Les travaux préparatoires diligentés par la commission du développement durable avaient cependant pointé une lacune dans le projet gouvernemental. Alors que l’article 13 de la Constitution et ses textes d’application organisent un contrôle parlementaire des désignations aux « emplois ou fonctions (…) pour lesquels, en raison de leur importance pour la garantie des droits et libertés ou la vie économique et sociale de la Nation, le pouvoir de nomination du président de la République s’exerce après avis public de la commission permanente compétente de chaque assemblée », et que ce mécanisme trouve précisément à s’opérer aujourd’hui pour la nomination des dirigeants de la Société nationale des chemins de fer français et de Réseau ferré de France, les incidences de la transformation des structures juridiques de ces entreprises n’étaient pas prises en compte.
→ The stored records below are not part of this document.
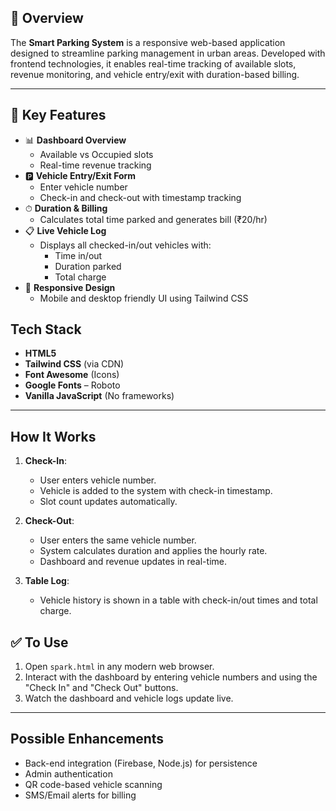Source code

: ## 📘 Overview
The **Smart Parking System** is a responsive web-based application designed to streamline parking management in urban areas. Developed with frontend technologies, it enables real-time tracking of available slots, revenue monitoring, and vehicle entry/exit with duration-based billing.

---

## 🔧 Key Features

- 📊 **Dashboard Overview**
  - Available vs Occupied slots
  - Real-time revenue tracking
- 🅿️ **Vehicle Entry/Exit Form**
  - Enter vehicle number
  - Check-in and check-out with timestamp tracking
- ⏱ **Duration & Billing**
  - Calculates total time parked and generates bill (₹20/hr)
- 📋 **Live Vehicle Log**
  - Displays all checked-in/out vehicles with:
    - Time in/out
    - Duration parked
    - Total charge
- 📱 **Responsive Design**
  - Mobile and desktop friendly UI using Tailwind CSS



##  Tech Stack

- **HTML5**
- **Tailwind CSS** (via CDN)
- **Font Awesome** (Icons)
- **Google Fonts** – Roboto
- **Vanilla JavaScript** (No frameworks)

---

## How It Works

1. **Check-In**:
   - User enters vehicle number.
   - Vehicle is added to the system with check-in timestamp.
   - Slot count updates automatically.

2. **Check-Out**:
   - User enters the same vehicle number.
   - System calculates duration and applies the hourly rate.
   - Dashboard and revenue updates in real-time.

3. **Table Log**:
   - Vehicle history is shown in a table with check-in/out times and total charge.


## ✅ To Use

1. Open `spark.html` in any modern web browser.
2. Interact with the dashboard by entering vehicle numbers and using the "Check In" and "Check Out" buttons.
3. Watch the dashboard and vehicle logs update live.

---

## Possible Enhancements

* Back-end integration (Firebase, Node.js) for persistence
* Admin authentication
* QR code-based vehicle scanning
* SMS/Email alerts for billing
La réforme ferroviaire aurait ainsi abouti à la disparition du contrôle parlementaire sur la nomination des dirigeants du nouvel ensemble.
Cette perspective, qui résultait davantage d’un oubli que d’une volonté délibérée d’exclusion du Parlement, ne pouvait être acceptée. Il convient de faire en sorte que les commissions compétentes en matière de transport de l’Assemblée nationale et du Sénat conservent leurs prérogatives au regard des trois établissements publics ferroviaires qui naîtront de la réforme. Ceci suppose de faire évoluer les deux textes qui organisent le contrôle parlementaire des nominations de dirigeants d’organismes publics : d’une part la loi n° 2010-838 du 23 juillet 2010 relative à l’application du cinquième alinéa de l’article 13 de la Constitution, qui désigne les commissions permanentes compétentes pour procéder aux nominations, et d’autre part la loi organique n° 2010-837 du 23 juillet 2010, relative à l’application du cinquième alinéa de l’article 13 de la Constitution, qui fixe la liste des emplois ou fonctions concernés.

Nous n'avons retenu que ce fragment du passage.